As seen from Figure 1, temperature curve ratio along the reactor that contains the adverse current activating catalyst (RAC reactor) is milder along the temperature curve of the reactor (NAC reactor) of the catalyst that contains the standard activation, and this shows that the temperature in the RAC reactor is more constant than the temperature in the NAC reactor in the hydrocarbon synthesis reaction process.This shows along the activity of such catalysts of the adverse current activation of whole reactor more constant conversely, and transform level also fluctuates less like this.Can see that from table 3 this produces favourable influence to total conversion ratio: air factor was higher than the final space-time yield of reacting when the reaction in the RAC reactor was final in the RAC reactor, and C5 ₊Selection rate is also higher.

Claims

1. an activation is filled in the method for the Fischer-Tropsch catalyst in the bed, even catalyst contact with reducing gases below 500 ℃ before operation, to pass through the direction of catalyst bed opposite with the reaction gas flow direction for reducing gases in it is characterized in that operating.

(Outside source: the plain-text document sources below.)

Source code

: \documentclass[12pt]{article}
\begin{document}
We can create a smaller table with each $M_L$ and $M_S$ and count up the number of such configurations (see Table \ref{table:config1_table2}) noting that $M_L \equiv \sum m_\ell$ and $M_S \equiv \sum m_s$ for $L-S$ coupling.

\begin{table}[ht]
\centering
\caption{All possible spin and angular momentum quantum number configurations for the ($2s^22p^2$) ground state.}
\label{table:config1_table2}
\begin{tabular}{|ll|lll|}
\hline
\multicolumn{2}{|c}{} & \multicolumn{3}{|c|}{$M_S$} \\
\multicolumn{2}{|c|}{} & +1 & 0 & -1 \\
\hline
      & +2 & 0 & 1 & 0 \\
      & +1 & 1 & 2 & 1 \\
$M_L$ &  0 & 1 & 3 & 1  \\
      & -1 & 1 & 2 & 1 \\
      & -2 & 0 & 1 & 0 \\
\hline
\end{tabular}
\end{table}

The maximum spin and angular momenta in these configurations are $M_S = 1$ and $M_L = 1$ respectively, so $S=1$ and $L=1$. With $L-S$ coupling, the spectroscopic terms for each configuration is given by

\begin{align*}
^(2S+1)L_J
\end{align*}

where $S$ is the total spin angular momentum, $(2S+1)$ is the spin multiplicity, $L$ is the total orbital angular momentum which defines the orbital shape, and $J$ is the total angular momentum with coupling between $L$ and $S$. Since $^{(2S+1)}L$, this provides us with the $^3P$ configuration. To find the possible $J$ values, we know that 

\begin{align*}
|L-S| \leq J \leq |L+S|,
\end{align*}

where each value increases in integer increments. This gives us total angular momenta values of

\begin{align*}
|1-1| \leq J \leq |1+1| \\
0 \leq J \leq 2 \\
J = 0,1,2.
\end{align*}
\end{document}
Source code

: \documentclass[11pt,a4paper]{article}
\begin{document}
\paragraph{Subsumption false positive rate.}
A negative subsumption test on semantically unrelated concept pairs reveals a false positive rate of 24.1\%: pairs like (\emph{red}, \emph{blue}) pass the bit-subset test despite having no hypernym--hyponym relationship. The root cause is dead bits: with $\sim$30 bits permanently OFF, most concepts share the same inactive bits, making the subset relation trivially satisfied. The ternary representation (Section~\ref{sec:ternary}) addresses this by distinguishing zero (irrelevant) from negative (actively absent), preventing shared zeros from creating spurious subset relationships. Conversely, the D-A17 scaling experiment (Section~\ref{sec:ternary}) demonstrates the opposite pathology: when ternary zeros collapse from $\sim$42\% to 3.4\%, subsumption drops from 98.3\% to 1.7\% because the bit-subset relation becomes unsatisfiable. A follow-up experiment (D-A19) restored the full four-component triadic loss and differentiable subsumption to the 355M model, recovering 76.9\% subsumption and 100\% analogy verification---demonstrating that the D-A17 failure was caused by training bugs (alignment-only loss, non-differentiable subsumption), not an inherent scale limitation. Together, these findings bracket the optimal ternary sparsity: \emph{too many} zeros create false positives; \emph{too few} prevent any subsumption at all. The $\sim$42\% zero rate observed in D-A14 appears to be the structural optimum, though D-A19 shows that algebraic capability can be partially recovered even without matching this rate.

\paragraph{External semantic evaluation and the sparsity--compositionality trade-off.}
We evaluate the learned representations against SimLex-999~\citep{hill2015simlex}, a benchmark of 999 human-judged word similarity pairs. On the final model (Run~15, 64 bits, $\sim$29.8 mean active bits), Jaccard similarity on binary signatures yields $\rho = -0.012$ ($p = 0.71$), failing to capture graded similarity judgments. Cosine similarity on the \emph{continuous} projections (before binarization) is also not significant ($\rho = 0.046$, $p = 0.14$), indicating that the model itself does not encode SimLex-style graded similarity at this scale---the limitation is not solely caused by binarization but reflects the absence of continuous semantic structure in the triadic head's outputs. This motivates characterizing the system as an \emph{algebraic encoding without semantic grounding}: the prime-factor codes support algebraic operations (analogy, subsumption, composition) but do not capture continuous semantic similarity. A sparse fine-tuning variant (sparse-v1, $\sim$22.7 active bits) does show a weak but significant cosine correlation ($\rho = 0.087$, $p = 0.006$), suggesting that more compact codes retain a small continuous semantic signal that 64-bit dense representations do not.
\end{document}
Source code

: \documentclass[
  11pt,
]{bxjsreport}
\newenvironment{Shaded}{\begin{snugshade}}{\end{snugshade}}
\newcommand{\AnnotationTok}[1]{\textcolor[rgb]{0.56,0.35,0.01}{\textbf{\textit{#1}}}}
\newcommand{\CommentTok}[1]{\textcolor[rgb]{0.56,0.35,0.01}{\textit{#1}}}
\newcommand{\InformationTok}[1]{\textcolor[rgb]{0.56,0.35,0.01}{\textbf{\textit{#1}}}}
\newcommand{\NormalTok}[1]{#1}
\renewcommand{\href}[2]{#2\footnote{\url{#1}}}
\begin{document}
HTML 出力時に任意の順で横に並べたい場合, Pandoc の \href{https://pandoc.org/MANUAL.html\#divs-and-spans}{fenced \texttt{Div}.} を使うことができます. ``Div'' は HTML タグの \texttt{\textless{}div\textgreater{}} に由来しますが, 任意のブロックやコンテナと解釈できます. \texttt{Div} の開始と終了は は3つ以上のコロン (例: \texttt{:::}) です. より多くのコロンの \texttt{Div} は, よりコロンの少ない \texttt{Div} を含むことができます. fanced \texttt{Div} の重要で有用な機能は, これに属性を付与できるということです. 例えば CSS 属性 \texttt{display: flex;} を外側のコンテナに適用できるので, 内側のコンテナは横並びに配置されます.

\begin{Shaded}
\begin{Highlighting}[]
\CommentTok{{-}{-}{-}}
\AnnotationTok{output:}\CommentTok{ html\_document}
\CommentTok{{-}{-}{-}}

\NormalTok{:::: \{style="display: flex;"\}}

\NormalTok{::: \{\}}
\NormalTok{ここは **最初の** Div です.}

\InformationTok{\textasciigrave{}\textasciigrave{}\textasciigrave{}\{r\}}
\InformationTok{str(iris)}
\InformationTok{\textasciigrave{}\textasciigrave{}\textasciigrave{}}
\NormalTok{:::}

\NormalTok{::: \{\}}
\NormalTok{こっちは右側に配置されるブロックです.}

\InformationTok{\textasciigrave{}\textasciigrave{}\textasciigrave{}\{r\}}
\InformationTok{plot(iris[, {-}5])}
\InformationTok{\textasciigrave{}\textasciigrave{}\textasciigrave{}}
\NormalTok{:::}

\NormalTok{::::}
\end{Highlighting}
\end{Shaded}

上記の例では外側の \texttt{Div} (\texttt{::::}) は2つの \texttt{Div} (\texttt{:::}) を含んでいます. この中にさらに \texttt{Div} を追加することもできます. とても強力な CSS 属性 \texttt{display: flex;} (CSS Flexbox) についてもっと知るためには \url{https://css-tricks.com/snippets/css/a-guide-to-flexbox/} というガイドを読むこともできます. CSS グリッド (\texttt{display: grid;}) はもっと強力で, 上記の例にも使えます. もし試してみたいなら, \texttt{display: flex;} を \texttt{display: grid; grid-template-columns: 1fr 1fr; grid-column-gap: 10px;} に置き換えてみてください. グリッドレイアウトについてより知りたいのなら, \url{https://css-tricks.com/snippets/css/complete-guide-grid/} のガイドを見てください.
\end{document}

2. according to the process of claim 1 wherein that reducing gases is a hydrogen-containing gas.

3. according to the method for claim 2, wherein reducing gases is the mixture of nitrogen and hydrogen.

4. according to the method for claim 2 or 3, wherein increased in the activation process by the amounts of hydrogen of catalyst bed, leave after the activation that water content is no more than 6.0 * 10 in the air-flow of catalyst bed ³Handkerchief (60 millibars).

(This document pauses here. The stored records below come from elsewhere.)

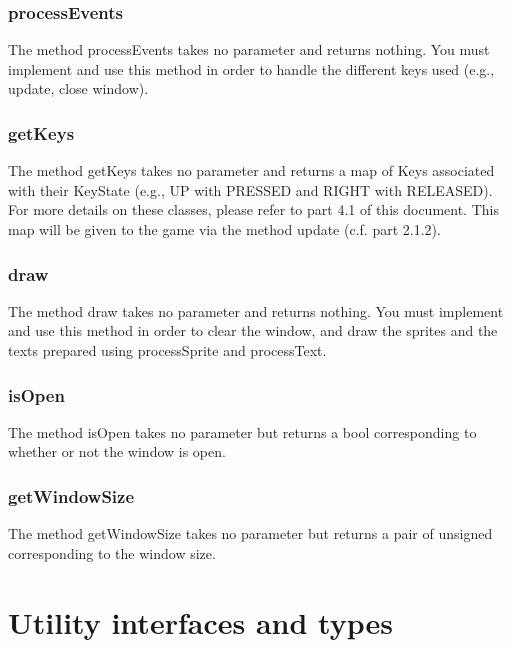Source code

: \documentclass[12pt]{article}
\begin{document}
\subsubsection{processEvents}
The method processEvents takes no parameter and returns nothing.\newline
You must implement and use this method in order to handle the different keys used (e.g., update, close window).
\subsubsection{getKeys}
The method getKeys takes no parameter and returns a map of Keys associated with their KeyState (e.g., UP with PRESSED and RIGHT with RELEASED).\newline
For more details on these classes, please refer to part 4.1 of this document.\newline
This map will be given to the game via the method update (c.f. part 2.1.2).
\subsubsection{draw}
The method draw takes no parameter and returns nothing.\newline
You must implement and use this method in order to clear the window, and draw the sprites and the texts prepared using processSprite and processText.
\subsubsection{isOpen}
The method isOpen takes no parameter but returns a bool corresponding to whether or not the window is open.
\subsubsection{getWindowSize}
The method getWindowSize takes no parameter but returns a pair of unsigned corresponding to the window size.

\section{Utility interfaces and types} \label{utils}
\end{document}
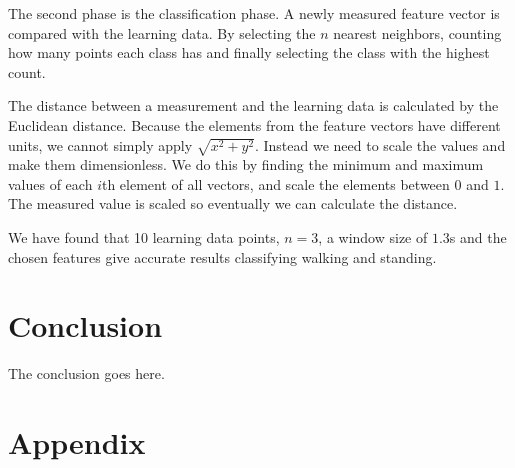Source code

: \documentclass[journal]{IEEEtran}
\begin{document}
The second phase is the classification phase. A newly measured feature vector
is compared with the learning data. By selecting the $n$ nearest neighbors,
counting how many points each class has and finally selecting the class with
the highest count.

The distance between a measurement and the learning data is calculated by the
Euclidean distance. Because the elements from the feature vectors have
different units, we cannot simply apply $\sqrt{ x^2+y^2 }$. Instead we need to
scale the values and make them dimensionless. We do this by finding the minimum
and maximum values of each $i$th element of all vectors, and scale the elements
between $0$ and $1$. The measured value is scaled so eventually we can
calculate the distance.

We have found that 10 learning data points, $n=3$, a window size of $1.3$s
and the chosen features give accurate results classifying walking and standing.

\section{Conclusion}
The conclusion goes here.

\appendices
\section{Appendix}

\ifCLASSOPTIONcaptionsoff
  \newpage
\fi



\end{document}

5. according to each method in the aforementioned claim, wherein Fischer-Tropsch catalyst comprises cobalt.

6. a reactivation is filled in the method to the Fischer-Tropsch catalyst of small part inactivation in the bed, even catalyst is contacting below 500 ℃ with reducing gases, reducing gases is opposite with the reaction gas flow direction by the direction of catalyst bed in it is characterized in that operating.

7. activation Fischer-Tropsch catalyst or reactivation are to the method for the Fischer-Tropsch catalyst of small part inactivation, and it comprises following continuous several steps:

(a) catalyst contacts with reducing gases;

(b) catalyst contacts with oxic gas;

(c) catalyst contacts with reducing gases;

It is characterized in that step (c) operates according to each method in the claim 1 to 6.

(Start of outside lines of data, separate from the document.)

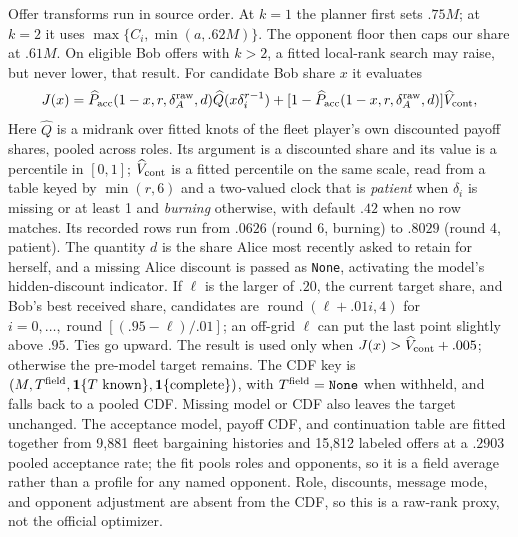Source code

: Offer transforms run in source order. At $k=1$ the planner first sets $.75M$;
at $k=2$ it uses $\max\{C_i,\min(a,.62M)\}$. The opponent floor then caps our
share at $.61M$. On eligible Bob offers with $k>2$, a fitted local-rank search
may raise, but never lower, that result. For candidate Bob share $x$ it evaluates
\begin{equation}
J(x)=\widehat P_{\rm acc}(1-x,r,\delta_A^{\rm raw},d)\widehat Q(x\delta_i^{r-1})
+[1-\widehat P_{\rm acc}(1-x,r,\delta_A^{\rm raw},d)]\widehat V_{\rm cont},
\label{eq:banked-bob-search}
\end{equation}
Here $\widehat Q$ is a midrank over fitted knots of the fleet player's own
discounted payoff shares, pooled across roles. Its argument is a discounted
share and its value is a percentile in
$[0,1]$; $\widehat V_{\rm cont}$ is a fitted percentile on the same scale,
read from a table keyed by $\min(r,6)$ and a two-valued clock that is
\emph{patient} when $\delta_i$ is missing or at least 1 and \emph{burning}
otherwise, with default $.42$ when no row matches. Its recorded rows run from
$.0626$ (round 6, burning) to $.8029$ (round 4, patient). The quantity $d$ is
the share Alice most recently asked to retain for herself, and a missing Alice
discount is passed as \texttt{None}, activating the model's hidden-discount
indicator. If
$\ell$ is the larger of $.20$, the current target share, and Bob's best received
share, candidates are $\operatorname{round}(\ell+.01i,4)$ for
$i=0,\ldots,\operatorname{round}[(.95-\ell)/.01]$; an off-grid $\ell$ can put
the last point slightly above $.95$. Ties go upward. The result is used only
when $J(x)>\widehat V_{\rm cont}+.005$; otherwise the pre-model target remains.
The CDF key is $(M,T^{\rm field},\mathbf1\{T\text{ known}\},
\mathbf1\{\text{complete}\})$, with $T^{\rm field}=\texttt{None}$ when
withheld, and falls back to a pooled CDF. Missing model or CDF also leaves the
target unchanged. The acceptance model, payoff CDF, and continuation table are
fitted together from 9,881 fleet bargaining histories and 15,812 labeled offers
at a $.2903$ pooled acceptance rate; the fit pools roles and opponents, so it is
a field average rather than
a profile for any named opponent. Role, discounts, message mode, and opponent adjustment are
absent from the CDF, so this is a raw-rank proxy, not the official optimizer.

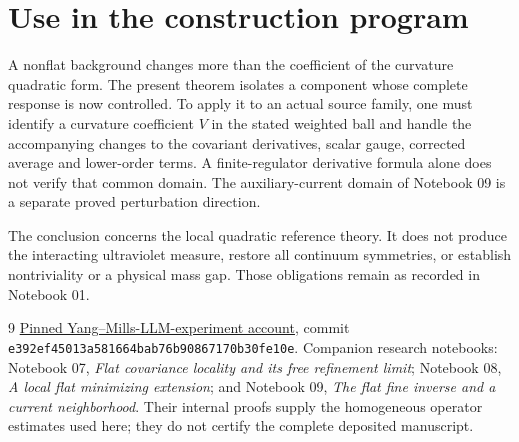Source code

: \documentclass[11pt]{article}
\theoremstyle{remark}
\begin{document}
\section{Use in the construction program}

A nonflat background changes more than the coefficient of the
curvature quadratic form. The present theorem isolates a component
whose complete response is now controlled. To apply it to an actual
source family, one must identify a curvature coefficient $V$ in the
stated weighted ball and handle the accompanying changes to the
covariant derivatives, scalar gauge, corrected average and lower-order
terms. A finite-regulator derivative formula alone does not verify
that common domain. The auxiliary-current domain of Notebook 09 is a
separate proved perturbation direction.

The conclusion concerns the local quadratic reference theory. It
does not produce the interacting ultraviolet measure, restore all
continuum symmetries, or establish nontriviality or a physical mass gap.
Those obligations remain as recorded in Notebook 01.

\begin{thebibliography}{9}
\href{https://github.com/ethanwsussman/Yang--Mills-LLM-experiment/tree/e392ef45013a581664bab76b90867170b30fe10e}
{Pinned Yang--Mills-LLM-experiment account}, commit
\texttt{e392ef4501\allowbreak 3a581664ba\allowbreak b76b908671\allowbreak 70b30fe10e}.
Companion research notebooks: Notebook 07,
\emph{Flat covariance locality and its free refinement limit};
Notebook 08, \emph{A local flat minimizing extension}; and Notebook 09,
\emph{The flat fine inverse and a current neighborhood}.
Their internal proofs supply the homogeneous operator estimates
used here; they do not certify the complete deposited manuscript.
\end{thebibliography}
\end{document}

8. according to the method for claim 7, wherein the reducing gases of using in the step (a) is a hydrogen-containing gas.

9. according to the method for claim 7 or 8, wherein the oxic gas of using in the step (b) is oxygenous.

10. each method in the aforementioned claim, wherein activation or reactivation process original position are carried out.